# GraphQL

QuickDapp exposes its API through GraphQL Yoga integrated with ElysiaJS. The schema uses a custom @auth directive to protect operations that require authentication.

# Schema Overview

The API provides authentication and notification management. There are no GraphQL subscriptions—real-time updates happen through WebSockets instead.

Queries include token validation (public), fetching notifications (authenticated), and getting unread counts (authenticated).

Mutations handle SIWE authentication flow (generating messages, verifying signatures), email verification, OAuth login URLs, and notification management.

The full schema is defined in src/shared/graphql/schema.ts. Key types:

type Notification {
  id: PositiveInt!
  userId: PositiveInt!
  data: JSON!
  createdAt: DateTime!
  read: Boolean!
}

type AuthResult {
  success: Boolean!
  token: String
  web3Wallet: String
  error: String
}

type Query {
  validateToken: ValidateTokenResult!
  getMyNotifications(pageParam: PageParam!): NotificationsResponse! @auth
  getMyUnreadNotificationsCount: Int! @auth
}

type Mutation {
  generateSiweMessage(address: String!, chainId: Int!, domain: String!): SiweMessageResult!
  authenticateWithSiwe(message: String!, signature: String!): AuthResult!
  sendEmailVerificationCode(email: String!): EmailVerificationResult!
  authenticateWithEmail(email: String!, code: String!, blob: String!): AuthResult!
  getOAuthLoginUrl(provider: String!, redirectUrl: String!): OAuthLoginUrlResult!
  markNotificationAsRead(id: PositiveInt!): Success! @auth
  markAllNotificationsAsRead: Success! @auth
}

# The @auth Directive

Operations marked with @auth require a valid JWT in the Authorization header. The GraphQL handler extracts auth requirements at startup and checks them before running resolvers.

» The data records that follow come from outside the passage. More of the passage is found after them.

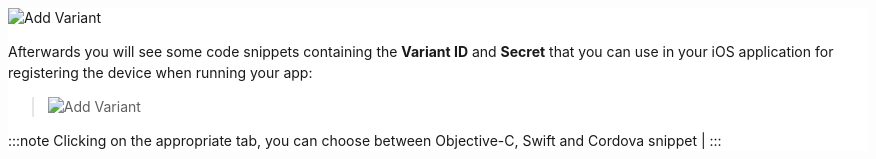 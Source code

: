  ![Add Variant](assets/ios/apns-token-variant.png)

Afterwards you will see some code snippets containing the **Variant ID** and **Secret** that you can use in your iOS 
application for registering the device when running your app:

 > ![Add Variant](assets/ios/apns-token-variant-details.png)

:::note
Clicking on the appropriate tab, you can choose between Objective-C, Swift and Cordova snippet |
:::
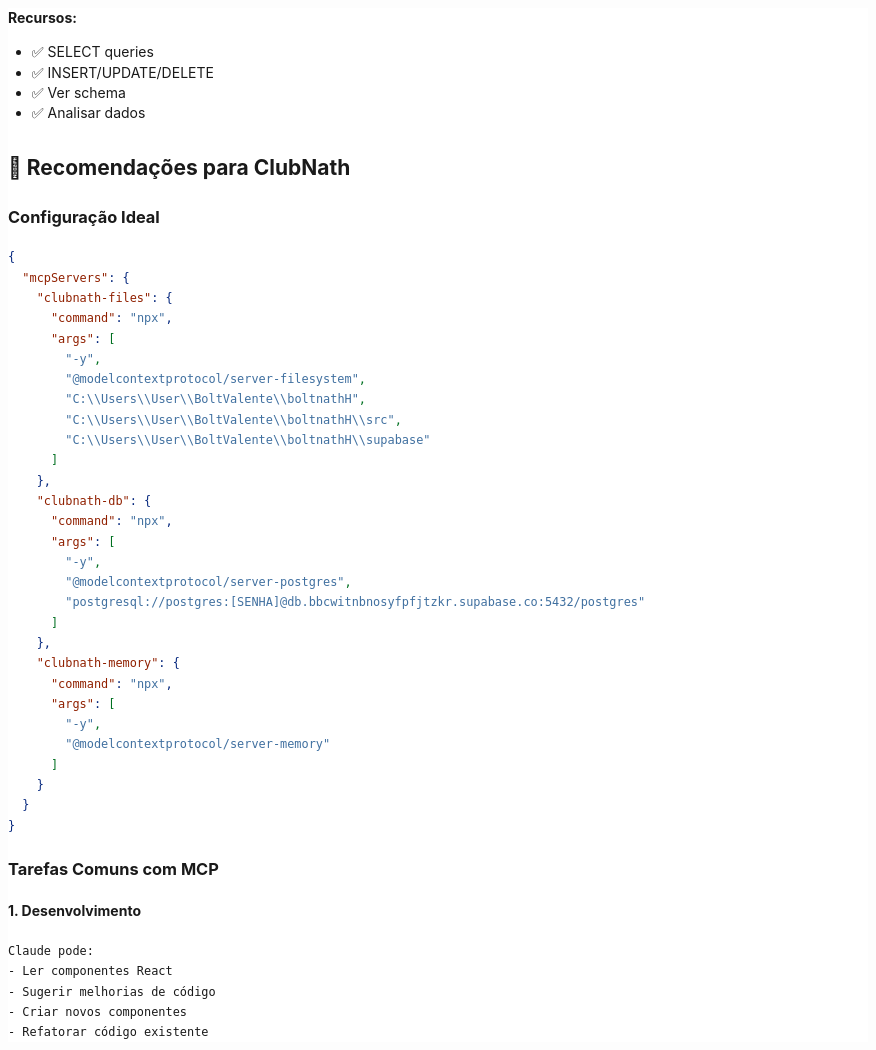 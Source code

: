 **Recursos:**
- ✅ SELECT queries
- ✅ INSERT/UPDATE/DELETE
- ✅ Ver schema
- ✅ Analisar dados

## 📝 Recomendações para ClubNath

### Configuração Ideal

```json
{
  "mcpServers": {
    "clubnath-files": {
      "command": "npx",
      "args": [
        "-y",
        "@modelcontextprotocol/server-filesystem",
        "C:\\Users\\User\\BoltValente\\boltnathH",
        "C:\\Users\\User\\BoltValente\\boltnathH\\src",
        "C:\\Users\\User\\BoltValente\\boltnathH\\supabase"
      ]
    },
    "clubnath-db": {
      "command": "npx",
      "args": [
        "-y",
        "@modelcontextprotocol/server-postgres",
        "postgresql://postgres:[SENHA]@db.bbcwitnbnosyfpfjtzkr.supabase.co:5432/postgres"
      ]
    },
    "clubnath-memory": {
      "command": "npx",
      "args": [
        "-y",
        "@modelcontextprotocol/server-memory"
      ]
    }
  }
}
```

### Tarefas Comuns com MCP

#### 1. Desenvolvimento
```
Claude pode:
- Ler componentes React
- Sugerir melhorias de código
- Criar novos componentes
- Refatorar código existente
```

When an unauthenticated request tries to access a protected operation, it returns a GraphQL error with extensions.code = "UNAUTHORIZED". Mixed queries containing both public and protected fields fail entirely when unauthenticated—no partial data is returned.

# Resolver Implementation

Resolvers are defined in src/server/graphql/resolvers.ts. Each resolver receives the context containing ServerApp and the authenticated user (if any):

const resolvers = {
  Query: {
    getMyNotifications: async (_, { pageParam }, context) => {
      const user = getAuthenticatedUser(context)
      return await getNotifications(context.serverApp.db, user.id, pageParam)
    }
  }
}

All resolvers are wrapped with withSpan for Sentry performance tracking. Database errors return with extensions.code = "DATABASE_ERROR", authentication failures with "AUTHENTICATION_FAILED", and disabled accounts with "ACCOUNT_DISABLED".

# No Field Resolvers

QuickDapp deliberately avoids GraphQL field resolvers. All data is fetched in the parent resolver using SQL joins, which prevents N+1 query problems and keeps performance predictable.

# Client Integration

The frontend uses graphql-request with the queries and mutations defined in src/shared/graphql/queries.ts and mutations.ts. The GraphQL client is a singleton that includes the auth token when set.

See src/server/graphql/index.ts for the handler setup and src/shared/graphql/schema.ts for the complete schema definition.